>>>>>

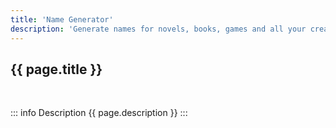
 ```yaml
---
title: 'Name Generator'
description: 'Generate names for novels, books, games and all your creative world building projects.'
---
```


## {{ page.title }}

<br />

::: info Description
{{ page.description }}
:::

<NameGen />

<script setup>
import { useData } from 'vitepress'
import NameGen from '/components/NameGen.vue'
const { page } = useData()
</script>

<<<<<

### [WORK INSTRUCTION]
Determine how many lines of the material hold the string "page", and state that number by itself.

### [OUTPUT OF THE EXERCISE]
3